ERIC Number: ED351180
Record Type: RIE
Publication Date: 1991
Reference Count: N/A
Where Did They Go? Northern Territory 1988 School Leaver Destinations. Report 1/1991.
This report presents a survey of students 15 years and older who left Northern Territory (Australia) urban and Aboriginal secondary schools during 1988. The Northern Territory Department of Education and various institutions provided information on the background and destination of these students. It was possible to find information relating to only 63% of all students leaving urban schools, while it proved impossible to find a definitive figure for the number of students who left Aboriginal schools. The study indicates the following: (1) 2,559 students left urban schools in 1988; (2) 53% were students who were in their last year of school, 19% left school during or at the end of grade 10, 22% left during or at the end of grade 11, and 6% left before grade 10; (3) employment was the prime destination for the majority of urban school leavers, with further study being the second most frequent destination; (4) 40% of Aboriginal school leavers were employed under the Community Development Employment Program, with 38% taking up full-time employment; and (5) 81% of Aboriginal students who were not in full-time postsecondary education were unemployed. This study suggests areas of possible intervention including career counseling beginning in grade 8 and establishing more training opportunities for girls. This report contains numerous graphs and tables illustrating survey results. (LP)
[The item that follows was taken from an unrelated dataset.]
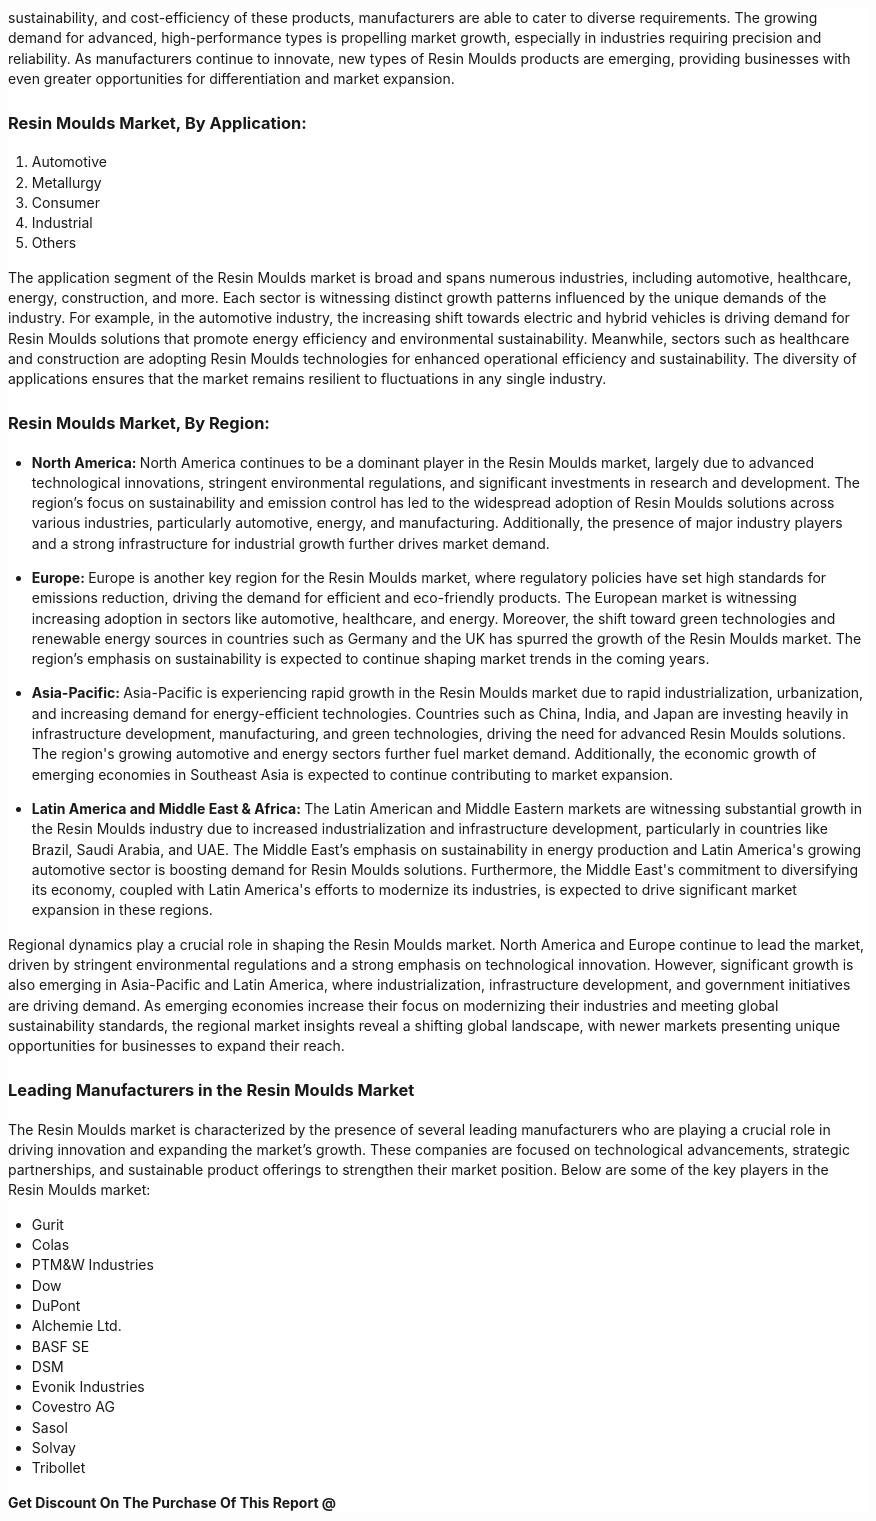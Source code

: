 sustainability, and cost-efficiency of these products, manufacturers are able to cater to diverse requirements. The growing demand for advanced, high-performance types is propelling market growth, especially in industries requiring precision and reliability. As manufacturers continue to innovate, new types of Resin Moulds products are emerging, providing businesses with even greater opportunities for differentiation and market expansion.</p><h3>Resin Moulds Market,&nbsp;By Application:</h3><ol><li>Automotive<li> Metallurgy<li> Consumer<li> Industrial<li> Others</li></ol><p>The application segment of the Resin Moulds market is broad and spans numerous industries, including automotive, healthcare, energy, construction, and more. Each sector is witnessing distinct growth patterns influenced by the unique demands of the industry. For example, in the automotive industry, the increasing shift towards electric and hybrid vehicles is driving demand for Resin Moulds solutions that promote energy efficiency and environmental sustainability. Meanwhile, sectors such as healthcare and construction are adopting Resin Moulds technologies for enhanced operational efficiency and sustainability. The diversity of applications ensures that the market remains resilient to fluctuations in any single industry.</p><h3>Resin Moulds Market, By Region:</h3><ul><li><p><strong>North America:&nbsp;</strong>North America continues to be a dominant player in the Resin Moulds market, largely due to advanced technological innovations, stringent environmental regulations, and significant investments in research and development. The region&rsquo;s focus on sustainability and emission control has led to the widespread adoption of Resin Moulds solutions across various industries, particularly automotive, energy, and manufacturing. Additionally, the presence of major industry players and a strong infrastructure for industrial growth further drives market demand.</p></li><li><p><strong><strong>Europe:&nbsp;</strong></strong>Europe is another key region for the Resin Moulds market, where regulatory policies have set high standards for emissions reduction, driving the demand for efficient and eco-friendly products. The European market is witnessing increasing adoption in sectors like automotive, healthcare, and energy. Moreover, the shift toward green technologies and renewable energy sources in countries such as Germany and the UK has spurred the growth of the Resin Moulds market. The region&rsquo;s emphasis on sustainability is expected to continue shaping market trends in the coming years.</p></li><li><p><strong><strong>Asia-Pacific:&nbsp;</strong></strong>Asia-Pacific is experiencing rapid growth in the Resin Moulds market due to rapid industrialization, urbanization, and increasing demand for energy-efficient technologies. Countries such as China, India, and Japan are investing heavily in infrastructure development, manufacturing, and green technologies, driving the need for advanced Resin Moulds solutions. The region's growing automotive and energy sectors further fuel market demand. Additionally, the economic growth of emerging economies in Southeast Asia is expected to continue contributing to market expansion.</p></li><li><p><strong><strong>Latin America and Middle East &amp; Africa:&nbsp;</strong></strong>The Latin American and Middle Eastern markets are witnessing substantial growth in the Resin Moulds industry due to increased industrialization and infrastructure development, particularly in countries like Brazil, Saudi Arabia, and UAE. The Middle East&rsquo;s emphasis on sustainability in energy production and Latin America's growing automotive sector is boosting demand for Resin Moulds solutions. Furthermore, the Middle East's commitment to diversifying its economy, coupled with Latin America's efforts to modernize its industries, is expected to drive significant market expansion in these regions.</p></li></ul><p>Regional dynamics play a crucial role in shaping the Resin Moulds market. North America and Europe continue to lead the market, driven by stringent environmental regulations and a strong emphasis on technological innovation. However, significant growth is also emerging in Asia-Pacific and Latin America, where industrialization, infrastructure development, and government initiatives are driving demand. As emerging economies increase their focus on modernizing their industries and meeting global sustainability standards, the regional market insights reveal a shifting global landscape, with newer markets presenting unique opportunities for businesses to expand their reach.</p><h3><strong>Leading Manufacturers in the Resin Moulds Market</strong></h3><p>The Resin Moulds market is characterized by the presence of several leading manufacturers who are playing a crucial role in driving innovation and expanding the market&rsquo;s growth. These companies are focused on technological advancements, strategic partnerships, and sustainable product offerings to strengthen their market position. Below are some of the key players in the Resin Moulds market:</p></div><div class="article-main__content" data-test-id="publishing-text-block"><ul><li><span class="">Gurit<li> Colas<li> PTM&W Industries<li> Dow<li> DuPont<li> Alchemie Ltd.<li> BASF SE<li> DSM<li> Evonik Industries<li> Covestro AG<li> Sasol<li> Solvay<li> Tribollet</span></li></ul></div><div class="article-main__content" data-test-id="publishing-text-block"><p><span class="font-[700]"><strong>Get Discount On The Purchase Of This Report @</strong>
Publication Type: Reports - Research; Speeches/Meeting Papers
Education Level: N/A
Sponsor: Australian Dept. of Labour and Administrative Services.
Authoring Institution: Northern Territory Dept. of Education, Darwin (Australia).
Identifiers: Aboriginal People; Aboriginal Schools (Australia); Australia (Northern Territory)
Note: Report presented at the Meeting of the Rural Education Research Association (Alice Springs, Northern Territory, Australia, February, 1992). For the 1898 study study, see RC 018 864.